The official added that the U.S. would offer Israel its “best practices and some models” in preventing the phenomenon from getting out of control.

“That doesn’t mean ‘no China,’ but it means that you’re watching very closely the nature of Chinese investment and making sure that we preserve Israel’s innovation and technological edge, which is what has been such an extraordinary driver of the Israeli economy,” he said.

“So, it’s balancing the need and desire [for] robust foreign investments, with maintaining the conditions that has made Israel such an attractive destination for foreign investments.”

Among the Chinese tender acquisitions in recent years are Tnuva, Israel’s largest dairy producer, the Carmel tunnels, the Ashdod and Haifa seaports, and Tel Aviv’s light rail.

The Haifa port acquisition is a particularly thorny issue for the U.S. since it has been used by the US Navy’s Sixth Fleet. According to the official, the U.S. is looking for ways to mitigate China’s ability to “glean from that activity” once it begins operating the port in 2021.

“It’s a work in progress.
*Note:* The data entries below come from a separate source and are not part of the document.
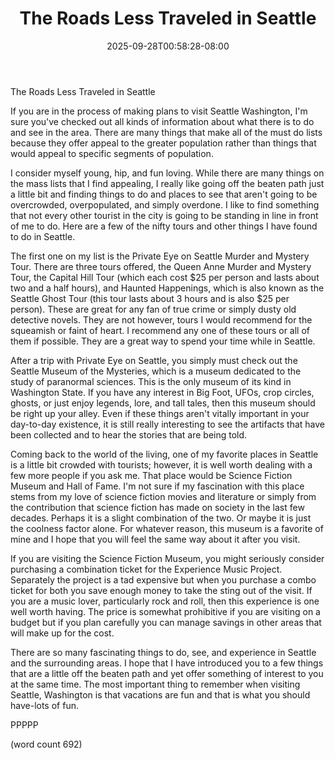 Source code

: ﻿---
title: "The Roads Less Traveled in Seattle"
date: 2025-09-28T00:58:28-08:00
description: "Seattle Tips for Web Success"
featured_image: "/images/Seattle.jpg"
tags: ["Seattle"]
---

The Roads Less Traveled in Seattle

If you are in the process of making plans to visit Seattle Washington, I'm sure you've checked out all kinds of information about what there is to do and see in the area. There are many things that make all of the must do lists because they offer appeal to the greater population rather than things that would appeal to specific segments of population. 

I consider myself young, hip, and fun loving. While there are many things on the mass lists that I find appealing, I really like going off the beaten path just a little bit and finding things to do and places to see that aren't going to be overcrowded, overpopulated, and simply overdone. I like to find something that not every other tourist in the city is going to be standing in line in front of me to do. Here are a few of the nifty tours and other things I have found to do in Seattle. 

The first one on my list is the Private Eye on Seattle Murder and Mystery Tour. There are three tours offered, the Queen Anne Murder and Mystery Tour, the Capital Hill Tour (which each cost $25 per person and lasts about two and a half hours), and Haunted Happenings, which is also known as the Seattle Ghost Tour (this tour lasts about 3 hours and is also $25 per person). These are great for any fan of true crime or simply dusty old detective novels. They are not however, tours I would recommend for the squeamish or faint of heart. I recommend any one of these tours or all of them if possible. They are a great way to spend your time while in Seattle. 

After a trip with Private Eye on Seattle, you simply must check out the Seattle Museum of the Mysteries, which is a museum dedicated to the study of paranormal sciences. This is the only museum of its kind in Washington State. If you have any interest in Big Foot, UFOs, crop circles, ghosts, or just enjoy legends, lore, and tall tales, then this museum should be right up your alley. Even if these things aren't vitally important in your day-to-day existence, it is still really interesting to see the artifacts that have been collected and to hear the stories that are being told. 

Coming back to the world of the living, one of my favorite places in Seattle is a little bit crowded with tourists; however, it is well worth dealing with a few more people if you ask me. That place would be Science Fiction Museum and Hall of Fame. I'm not sure if my fascination with this place stems from my love of science fiction movies and literature or simply from the contribution that science fiction has made on society in the last few decades. Perhaps it is a slight combination of the two. Or maybe it is just the coolness factor alone. For whatever reason, this museum is a favorite of mine and I hope that you will feel the same way about it after you visit.

If you are visiting the Science Fiction Museum, you might seriously consider purchasing a combination ticket for the Experience Music Project. Separately the project is a tad expensive but when you purchase a combo ticket for both you save enough money to take the sting out of the visit. If you are a music lover, particularly rock and roll, then this experience is one well worth having. The price is somewhat prohibitive if you are visiting on a budget but if you plan carefully you can manage savings in other areas that will make up for the cost. 

There are so many fascinating things to do, see, and experience in Seattle and the surrounding areas. I hope that I have introduced you to a few things that are a little off the beaten path and yet offer something of interest to you at the same time. The most important thing to remember when visiting Seattle, Washington is that vacations are fun and that is what you should have-lots of fun.

PPPPP

(word count 692)

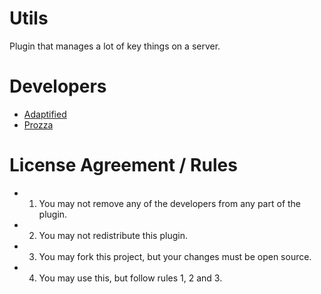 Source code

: # Utils
Plugin that manages a lot of key things on a server.


# Developers

- [Adaptified](http://github.com/Adaptified)
- [Prozza](http://github.com/JeromSar)



# License Agreement / Rules

- 1. You may not remove any of the developers from any part of the plugin.
- 2. You may not redistribute this plugin.
- 3. You may fork this project, but your changes must be open source.
- 4. You may use this, but follow rules 1, 2 and 3.

 

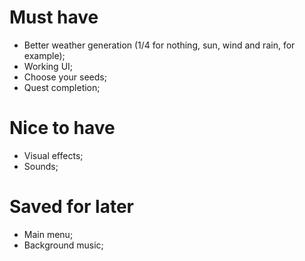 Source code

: # Must have

* Better weather generation (1/4 for nothing, sun, wind and rain, for example);
* Working UI;
* Choose your seeds;
* Quest completion;

# Nice to have

* Visual effects;
* Sounds;

# Saved for later

* Main menu;
* Background music;
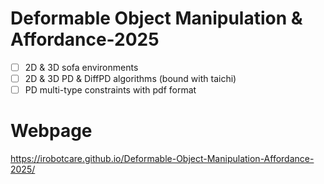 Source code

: # Deformable Object Manipulation & Affordance-2025

- [ ] 2D & 3D sofa environments
- [ ] 2D & 3D PD & DiffPD algorithms (bound with taichi)
- [ ] PD multi-type constraints with pdf format

# Webpage
https://irobotcare.github.io/Deformable-Object-Manipulation-Affordance-2025/
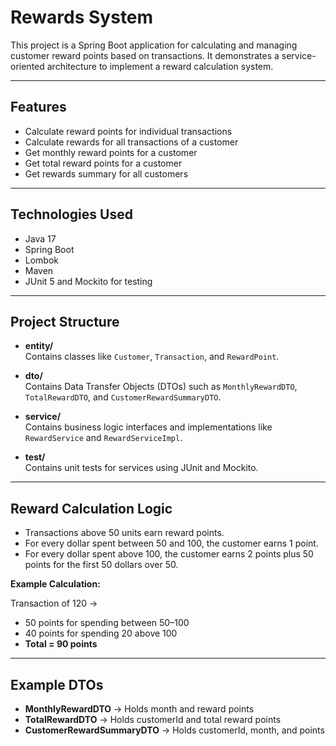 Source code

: # Rewards System

This project is a Spring Boot application for calculating and managing customer reward points based on transactions. It demonstrates a service-oriented architecture to implement a reward calculation system.

---

## Features

- Calculate reward points for individual transactions
- Calculate rewards for all transactions of a customer
- Get monthly reward points for a customer
- Get total reward points for a customer
- Get rewards summary for all customers

---

## Technologies Used

- Java 17
- Spring Boot
- Lombok
- Maven
- JUnit 5 and Mockito for testing

---

## Project Structure

- **entity/**  
  Contains classes like `Customer`, `Transaction`, and `RewardPoint`.

- **dto/**  
  Contains Data Transfer Objects (DTOs) such as `MonthlyRewardDTO`, `TotalRewardDTO`, and `CustomerRewardSummaryDTO`.

- **service/**  
  Contains business logic interfaces and implementations like `RewardService` and `RewardServiceImpl`.

- **test/**  
  Contains unit tests for services using JUnit and Mockito.

---

## Reward Calculation Logic

- Transactions above 50 units earn reward points.
- For every dollar spent between 50 and 100, the customer earns 1 point.
- For every dollar spent above 100, the customer earns 2 points plus 50 points for the first 50 dollars over 50.

**Example Calculation:**  

Transaction of 120 →  
- 50 points for spending between 50–100  
- 40 points for spending 20 above 100  
- **Total = 90 points**

---

## Example DTOs

- **MonthlyRewardDTO** → Holds month and reward points
- **TotalRewardDTO** → Holds customerId and total reward points
- **CustomerRewardSummaryDTO** → Holds customerId, month, and points
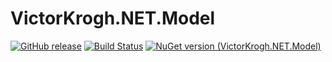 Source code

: # VictorKrogh.NET.Model

[![GitHub release](https://img.shields.io/github/release/VictorKroghDotNet/VictorKrogh.NET.Model.svg)](https://github.com/VictorKroghDotNet/VictorKrogh.NET.Model/releases)
[![Build Status](https://github.com/VictorKroghDotNet/VictorKrogh.NET.Model/actions/workflows/CICD.yml/badge.svg?branch=master)](https://github.com/VictorKroghDotNet/VictorKrogh.NET.Model/actions/workflows/CICD.yml)
[![NuGet version (VictorKrogh.NET.Model)](https://img.shields.io/nuget/v/VictorKrogh.NET.Model.svg?style=flat-square)](https://www.nuget.org/packages/VictorKrogh.NET.Model/)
We woke up late to the problem. We didn’t take the opportunity to bid on the Haifa project when that was open and that was a mistake,” the official said. “And now we can continually work with our Israeli colleagues to mitigate any issues that may have slipped under the bridge so far and to prevent future ones.”

He said that any regulatory mechanism should monitor in particular technology and critical infrastructure investments. “You’ll certainly be looking at things like 5G, that we would in consultation going forward continually could review and redefine what counts as a sensitive technology, as it’s constantly changing.”
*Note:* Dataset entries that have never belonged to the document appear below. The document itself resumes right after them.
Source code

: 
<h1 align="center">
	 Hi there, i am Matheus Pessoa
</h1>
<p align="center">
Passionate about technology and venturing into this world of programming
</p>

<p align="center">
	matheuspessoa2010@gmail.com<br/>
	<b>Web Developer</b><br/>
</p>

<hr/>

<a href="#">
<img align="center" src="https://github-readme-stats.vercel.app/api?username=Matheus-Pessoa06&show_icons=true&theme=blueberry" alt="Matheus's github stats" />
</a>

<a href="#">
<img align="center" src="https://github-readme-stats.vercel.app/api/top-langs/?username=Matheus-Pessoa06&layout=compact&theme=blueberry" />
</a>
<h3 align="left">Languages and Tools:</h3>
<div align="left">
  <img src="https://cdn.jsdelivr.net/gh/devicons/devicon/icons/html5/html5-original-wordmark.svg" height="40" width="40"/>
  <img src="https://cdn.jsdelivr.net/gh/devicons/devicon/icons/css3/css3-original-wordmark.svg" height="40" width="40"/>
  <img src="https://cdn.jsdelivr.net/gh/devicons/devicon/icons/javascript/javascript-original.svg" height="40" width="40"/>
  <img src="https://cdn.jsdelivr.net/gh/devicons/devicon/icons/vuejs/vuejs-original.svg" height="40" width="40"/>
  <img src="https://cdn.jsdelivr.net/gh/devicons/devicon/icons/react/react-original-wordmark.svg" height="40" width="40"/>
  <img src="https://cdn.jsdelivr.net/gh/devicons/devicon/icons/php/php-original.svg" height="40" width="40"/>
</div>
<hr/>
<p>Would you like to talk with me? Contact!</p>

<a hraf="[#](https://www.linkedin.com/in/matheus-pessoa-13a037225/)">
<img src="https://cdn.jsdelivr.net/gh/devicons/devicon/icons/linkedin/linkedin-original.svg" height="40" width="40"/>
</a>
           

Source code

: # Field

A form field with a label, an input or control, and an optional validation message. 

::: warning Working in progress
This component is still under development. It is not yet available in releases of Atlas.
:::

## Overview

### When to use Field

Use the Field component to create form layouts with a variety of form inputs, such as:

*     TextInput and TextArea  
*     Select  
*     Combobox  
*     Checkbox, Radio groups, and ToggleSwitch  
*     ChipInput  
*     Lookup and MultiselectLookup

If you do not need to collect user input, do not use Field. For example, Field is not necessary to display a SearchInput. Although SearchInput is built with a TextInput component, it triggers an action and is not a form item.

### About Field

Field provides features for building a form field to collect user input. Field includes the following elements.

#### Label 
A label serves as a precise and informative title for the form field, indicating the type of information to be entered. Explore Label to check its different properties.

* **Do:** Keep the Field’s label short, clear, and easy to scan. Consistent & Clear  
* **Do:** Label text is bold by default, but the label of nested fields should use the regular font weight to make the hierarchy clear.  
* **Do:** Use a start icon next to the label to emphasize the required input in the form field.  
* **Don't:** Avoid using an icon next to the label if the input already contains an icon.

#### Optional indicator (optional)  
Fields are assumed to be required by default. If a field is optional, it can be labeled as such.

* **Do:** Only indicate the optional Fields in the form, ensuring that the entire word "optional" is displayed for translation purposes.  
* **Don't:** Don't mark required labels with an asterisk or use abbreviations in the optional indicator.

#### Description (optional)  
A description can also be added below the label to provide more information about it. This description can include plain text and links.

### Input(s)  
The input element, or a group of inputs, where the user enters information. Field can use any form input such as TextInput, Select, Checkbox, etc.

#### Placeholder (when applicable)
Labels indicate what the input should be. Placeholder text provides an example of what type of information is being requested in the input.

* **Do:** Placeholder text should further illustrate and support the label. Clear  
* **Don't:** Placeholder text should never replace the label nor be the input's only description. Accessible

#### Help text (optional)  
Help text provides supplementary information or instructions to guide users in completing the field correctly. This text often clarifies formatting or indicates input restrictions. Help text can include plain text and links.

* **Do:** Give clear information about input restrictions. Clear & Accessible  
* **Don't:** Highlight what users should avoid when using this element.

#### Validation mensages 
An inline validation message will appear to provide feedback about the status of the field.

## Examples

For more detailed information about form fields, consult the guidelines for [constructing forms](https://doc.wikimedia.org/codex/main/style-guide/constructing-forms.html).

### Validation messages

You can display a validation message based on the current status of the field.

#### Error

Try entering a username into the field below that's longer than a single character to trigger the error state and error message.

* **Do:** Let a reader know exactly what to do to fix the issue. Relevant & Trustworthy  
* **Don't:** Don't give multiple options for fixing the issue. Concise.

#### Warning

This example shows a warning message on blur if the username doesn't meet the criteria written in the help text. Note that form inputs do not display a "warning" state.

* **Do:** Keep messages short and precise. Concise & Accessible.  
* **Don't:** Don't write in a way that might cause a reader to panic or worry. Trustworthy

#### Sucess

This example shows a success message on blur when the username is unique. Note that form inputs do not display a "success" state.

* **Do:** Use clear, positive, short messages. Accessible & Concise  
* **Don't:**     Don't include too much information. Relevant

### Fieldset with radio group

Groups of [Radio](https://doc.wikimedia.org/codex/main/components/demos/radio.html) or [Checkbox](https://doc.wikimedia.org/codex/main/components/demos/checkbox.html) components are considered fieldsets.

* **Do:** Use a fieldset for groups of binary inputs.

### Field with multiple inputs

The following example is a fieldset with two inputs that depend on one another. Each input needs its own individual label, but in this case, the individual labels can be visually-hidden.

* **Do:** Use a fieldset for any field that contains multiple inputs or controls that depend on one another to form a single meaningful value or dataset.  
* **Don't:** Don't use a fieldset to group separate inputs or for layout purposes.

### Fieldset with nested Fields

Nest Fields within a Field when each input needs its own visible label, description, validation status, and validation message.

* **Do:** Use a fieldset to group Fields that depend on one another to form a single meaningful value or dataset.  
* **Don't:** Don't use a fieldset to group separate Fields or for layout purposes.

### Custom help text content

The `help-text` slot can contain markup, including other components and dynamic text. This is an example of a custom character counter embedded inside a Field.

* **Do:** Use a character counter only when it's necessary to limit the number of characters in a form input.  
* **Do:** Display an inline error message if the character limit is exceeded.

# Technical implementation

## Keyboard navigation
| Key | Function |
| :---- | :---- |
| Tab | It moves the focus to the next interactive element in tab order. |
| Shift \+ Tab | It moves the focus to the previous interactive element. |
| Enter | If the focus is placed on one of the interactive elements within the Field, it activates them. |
The official remained optimistic about Israel’s willingness to implement supervision, and credited the close relationship between the Netanyahu government and the Trump administration.

“We’ve been very encouraged by the responsiveness of the Israelis,” the official added. “It’s difficult, it’s a process. I’m not saying that this is an easy walk in the park. But I think that the Israelis understand the nature of the problem and the necessity of getting it resolved.”